Story cubes are physical or digital dice bearing images rather than numbers. When rolled, the random combination of images serves as a generative prompt for storytelling, scenario creation, or lateral thinking. In design workshops, story cubes are used as a creative warm-up, as a technique for generating unexpected user scenarios, or as a way to break the cognitive fixation that sets in after a team has been discussing the same design problem for too long. The randomness is the point — it forces the brain to make connections it would not choose on its own.

What It Is

The Rory's Story Cubes game, which popularised the format, uses nine dice each bearing six illustrated faces. Rolling all nine produces a unique combination of forty-five images. In design practice, the images are used as starting points for user stories, journey scenarios, or lateral brainstorming associations.
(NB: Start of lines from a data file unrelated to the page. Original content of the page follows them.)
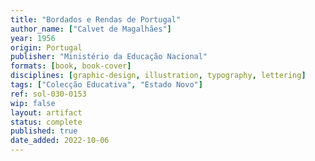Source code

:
 ```yaml
---
title: "Bordados e Rendas de Portugal"
author_name: ["Calvet de Magalhães"]
year: 1956
origin: Portugal
publisher: "Ministério da Educação Nacional"
formats: [book, book-cover]
disciplines: [graphic-design, illustration, typography, lettering]
tags: ["Colecção Educativa", "Estado Novo"]
ref: sol-030-0153
wip: false
layout: artifact
status: complete
published: true
date_added: 2022-10-06
---
```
The method sits at the intersection of play and professional creativity — the playful format lowers inhibition, the associative challenge builds creative muscle.

How to Run It

  1. Roll the story cubes and display the results — physically on a table or digitally on screen.
  2. Ask each participant (individually, then sharing with the group) to build a short user scenario that incorporates at least three of the visible images.
  3. Alternatively, use specific images as forced associations for ideation: 'How might this image relate to our design challenge?'
  4. Capture any scenarios or ideas that emerge from the exercise on sticky notes for potential use in the main design session.
  5. Use the warm-up as a transition activity before a formal brainstorming or ideation session.
  6. Debrief briefly: which associations felt most interesting? Which were surprising?

When to Use It

Story cubes are most effective as creative warm-ups before ideation sessions where the team needs to shift into generative mode, as energisers in long workshop days where creative energy is flagging, or as a technique for breaking through early-session inhibition in groups that are unfamiliar with each other or unused to creative workshop formats.

Tips for Success

  • Keep the exercise short — ten to fifteen minutes maximum — to preserve its function as a warm-up rather than the main event.
  • Embrace absurdity: the most useful story cubes outputs are often the most unexpected connections.
  • Connect the exercise to your design challenge after participants are warmed up, asking them to use the same creative association skill on the real problem.
  • Use custom image sets relevant to your design domain for more focused lateral thinking.